Re: [Felix-language] [felix] Array sorts

john skaller Sun, 09 Dec 2012 19:35:00 -0800

On 10/12/2012, at 10:57 AM, srean wrote:

> 
> So far D seems to me a great set of compromises for my use case.


D has some nice improvements over C++, but not enough
to both, especially losing the advantages C++ does offer:
standardisation, large community, etc.

Pity D stuck with the stupid OO paradigm.

>  I will readily believe it as I have no understanding of these things at all.

The oft cited example of dependent typing (Wikipedia) is value of 
type R^N, aka finite sequences of reals. Here the N is not known at compile 
time.

An example of the typing would be a value x in R^N.
Suppose you map it to the same values doubled. 
Or you zip it with a copy of itself.

In both cases it is clear that both values have the same length N,
even though we don't know what N is.

That's dependent typing. Static assurance these operations
cannot fail, even though the actual length isn't known.
With those assurances you also get free optimisation:
there's no need for a run time check.

> But I was hoping that shape change could be done in a statically checkable 
> way.

It can and is. The question is which changes should be allowed?
At the moment Felix allows certain changes without warnings,
others get warnings (and some just fail). 

For example you can do:

        var x : (int ^ 3) ^ 2= ( (1,2,3), (4,5,6));
        var y = (x :>> int ^ ( 3 * 2));

which changes an array of two arrays of 3 ints into an
array of 3 * 2 ints (i.e. a matrix). But should we also allow

        var z = (x:>> int ^ (2 * 3));

I mean that fits. So does a 2 x 2 matrix. It's all just re-indexing.
however only the first coercion is structure preserving.

Felix uses another (nasty) coercion to get polyadic arrays:

        3 * 2 --> int

which maps the index tuple to an integer, which is what
allows the array to be considered linear. The type 3 * 2
is called a compact linear type (by me) because the mapping
is compact, in fact:

        i + j * 3

is the formula (obvious!) Which ranges from 0 to 3 * 2 - 1 = 5.

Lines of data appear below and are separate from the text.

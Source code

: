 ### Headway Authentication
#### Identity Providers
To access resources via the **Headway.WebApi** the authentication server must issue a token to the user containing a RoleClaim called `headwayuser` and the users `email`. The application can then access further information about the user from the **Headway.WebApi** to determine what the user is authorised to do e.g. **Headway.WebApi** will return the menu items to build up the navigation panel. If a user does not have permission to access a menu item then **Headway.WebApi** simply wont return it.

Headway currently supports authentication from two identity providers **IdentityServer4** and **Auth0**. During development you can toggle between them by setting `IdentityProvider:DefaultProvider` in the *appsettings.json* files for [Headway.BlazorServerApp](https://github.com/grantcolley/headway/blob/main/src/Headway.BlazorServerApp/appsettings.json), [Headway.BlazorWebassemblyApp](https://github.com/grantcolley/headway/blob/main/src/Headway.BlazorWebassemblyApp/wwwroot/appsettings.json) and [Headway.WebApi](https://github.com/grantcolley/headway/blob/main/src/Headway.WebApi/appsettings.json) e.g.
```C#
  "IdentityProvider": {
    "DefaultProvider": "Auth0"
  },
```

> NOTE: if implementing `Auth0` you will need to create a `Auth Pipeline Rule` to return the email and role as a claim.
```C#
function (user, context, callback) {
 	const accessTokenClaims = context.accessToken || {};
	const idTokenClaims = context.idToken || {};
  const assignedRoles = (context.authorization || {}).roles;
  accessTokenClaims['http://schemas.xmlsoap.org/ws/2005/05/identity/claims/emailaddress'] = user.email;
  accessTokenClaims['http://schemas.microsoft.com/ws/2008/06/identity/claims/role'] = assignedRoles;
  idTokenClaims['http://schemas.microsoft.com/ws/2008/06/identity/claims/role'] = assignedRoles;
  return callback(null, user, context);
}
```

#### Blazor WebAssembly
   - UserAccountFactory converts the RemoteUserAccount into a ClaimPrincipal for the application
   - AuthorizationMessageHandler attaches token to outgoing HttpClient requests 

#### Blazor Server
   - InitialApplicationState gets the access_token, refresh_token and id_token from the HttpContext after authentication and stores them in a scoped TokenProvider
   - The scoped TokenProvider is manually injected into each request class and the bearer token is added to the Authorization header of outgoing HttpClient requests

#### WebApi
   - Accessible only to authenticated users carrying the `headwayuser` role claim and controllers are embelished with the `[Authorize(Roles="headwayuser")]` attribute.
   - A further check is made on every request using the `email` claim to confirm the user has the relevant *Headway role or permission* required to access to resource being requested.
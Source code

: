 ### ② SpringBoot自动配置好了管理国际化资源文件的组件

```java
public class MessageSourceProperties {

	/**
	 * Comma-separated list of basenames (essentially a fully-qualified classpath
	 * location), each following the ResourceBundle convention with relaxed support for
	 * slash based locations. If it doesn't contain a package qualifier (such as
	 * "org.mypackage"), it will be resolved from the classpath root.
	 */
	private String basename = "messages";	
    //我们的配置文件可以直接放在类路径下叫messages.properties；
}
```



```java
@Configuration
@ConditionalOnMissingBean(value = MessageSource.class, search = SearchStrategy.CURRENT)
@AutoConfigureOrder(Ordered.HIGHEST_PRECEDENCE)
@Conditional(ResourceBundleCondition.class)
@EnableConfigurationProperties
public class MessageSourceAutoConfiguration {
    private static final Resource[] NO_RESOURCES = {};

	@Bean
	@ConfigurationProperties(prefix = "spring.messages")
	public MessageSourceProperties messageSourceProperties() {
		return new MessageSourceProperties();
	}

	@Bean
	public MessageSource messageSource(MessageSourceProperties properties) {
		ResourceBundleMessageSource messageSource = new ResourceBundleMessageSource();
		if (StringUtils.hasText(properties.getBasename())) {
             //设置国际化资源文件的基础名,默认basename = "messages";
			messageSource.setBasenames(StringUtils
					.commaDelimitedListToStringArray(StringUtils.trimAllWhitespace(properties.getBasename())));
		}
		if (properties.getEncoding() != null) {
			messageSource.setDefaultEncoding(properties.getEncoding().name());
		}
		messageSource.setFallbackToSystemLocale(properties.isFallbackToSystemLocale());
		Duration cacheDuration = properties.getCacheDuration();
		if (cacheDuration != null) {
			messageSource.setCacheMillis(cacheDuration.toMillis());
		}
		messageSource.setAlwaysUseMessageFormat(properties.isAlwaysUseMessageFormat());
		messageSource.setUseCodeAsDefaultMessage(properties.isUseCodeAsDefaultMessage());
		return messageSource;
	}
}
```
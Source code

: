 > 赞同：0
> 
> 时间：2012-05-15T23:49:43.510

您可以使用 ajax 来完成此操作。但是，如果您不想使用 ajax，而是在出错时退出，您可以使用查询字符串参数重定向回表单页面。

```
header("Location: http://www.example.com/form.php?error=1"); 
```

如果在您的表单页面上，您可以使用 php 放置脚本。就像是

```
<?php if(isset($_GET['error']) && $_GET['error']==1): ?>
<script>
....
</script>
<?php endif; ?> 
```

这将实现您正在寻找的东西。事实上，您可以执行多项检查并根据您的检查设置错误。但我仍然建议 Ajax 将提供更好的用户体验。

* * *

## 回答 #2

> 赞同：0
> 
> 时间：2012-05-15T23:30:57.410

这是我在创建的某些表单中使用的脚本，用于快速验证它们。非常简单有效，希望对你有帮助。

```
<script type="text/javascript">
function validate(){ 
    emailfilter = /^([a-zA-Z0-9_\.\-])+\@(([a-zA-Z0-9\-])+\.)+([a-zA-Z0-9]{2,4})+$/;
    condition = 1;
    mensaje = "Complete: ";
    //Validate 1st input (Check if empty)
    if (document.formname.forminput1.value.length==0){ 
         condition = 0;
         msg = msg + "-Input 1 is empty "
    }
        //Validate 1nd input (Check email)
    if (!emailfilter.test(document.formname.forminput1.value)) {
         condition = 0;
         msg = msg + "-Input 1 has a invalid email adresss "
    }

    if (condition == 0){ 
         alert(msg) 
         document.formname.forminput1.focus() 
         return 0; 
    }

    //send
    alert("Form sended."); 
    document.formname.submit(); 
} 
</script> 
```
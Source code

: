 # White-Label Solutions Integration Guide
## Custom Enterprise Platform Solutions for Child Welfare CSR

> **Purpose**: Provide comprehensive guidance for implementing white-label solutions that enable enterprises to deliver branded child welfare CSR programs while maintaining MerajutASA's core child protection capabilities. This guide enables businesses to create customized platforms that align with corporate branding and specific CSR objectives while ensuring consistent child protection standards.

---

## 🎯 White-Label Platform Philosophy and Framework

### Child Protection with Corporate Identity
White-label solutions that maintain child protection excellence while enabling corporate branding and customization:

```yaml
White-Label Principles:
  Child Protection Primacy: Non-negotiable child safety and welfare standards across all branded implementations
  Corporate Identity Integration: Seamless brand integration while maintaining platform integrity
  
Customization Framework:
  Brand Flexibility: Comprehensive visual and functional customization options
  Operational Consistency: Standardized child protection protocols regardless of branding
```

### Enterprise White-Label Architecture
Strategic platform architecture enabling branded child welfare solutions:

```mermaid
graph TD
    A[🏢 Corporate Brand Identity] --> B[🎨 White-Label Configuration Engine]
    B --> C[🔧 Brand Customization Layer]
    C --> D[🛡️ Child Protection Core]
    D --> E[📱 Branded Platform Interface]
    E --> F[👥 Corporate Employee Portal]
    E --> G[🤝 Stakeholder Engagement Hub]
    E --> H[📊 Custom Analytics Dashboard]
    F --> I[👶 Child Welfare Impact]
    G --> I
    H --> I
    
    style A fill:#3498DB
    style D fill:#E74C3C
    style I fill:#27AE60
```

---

BTW: Just so you *understand* in a programmatic way
the PROFOUND difference between

        (int ^ 3) ^ 2
and
        int ^ (3 * 2)

You index the first form with 

        (a . i) . j

There are two indicies. When looping, two loops.
But the second form is indexed like this:

        a . (i,j)

There is only ONE index. in particular:

        var index = i,j;
        a . index

will work. You may think the isomorphism here is trivial and that
is 100% exactly correct and precisely why it is so profound.
Isomorphisms are always trivial, because they preserve structure.
We have not changed out data, but we can now access it with
a single index instead of two so we have reduced the problem
to a single loop and a way of going through the values of the
index -- which is no longer a problem with arrays, and doesn't
involve the polymorphism of the the array data type.

The problem is reduced to

        How do we increment a value of type 3 * 2?
        How do we stop at the end?

and the answer is: if we *represent* 3 * 2 by "int"
and use the packing formula given above we can just
go from 0 through 5, and the int representation and the
compact linear type representation are the same.

<aside>
Note: identical. At the representation level. Isomorphic
at the program level. These two things lead to extreme
power when they line up with each other. The art
of compiler design is in identifying important isomorphisms
and ensuring that the isomorphic data types are have identical
representations, or at least ones that can be cheaply converted.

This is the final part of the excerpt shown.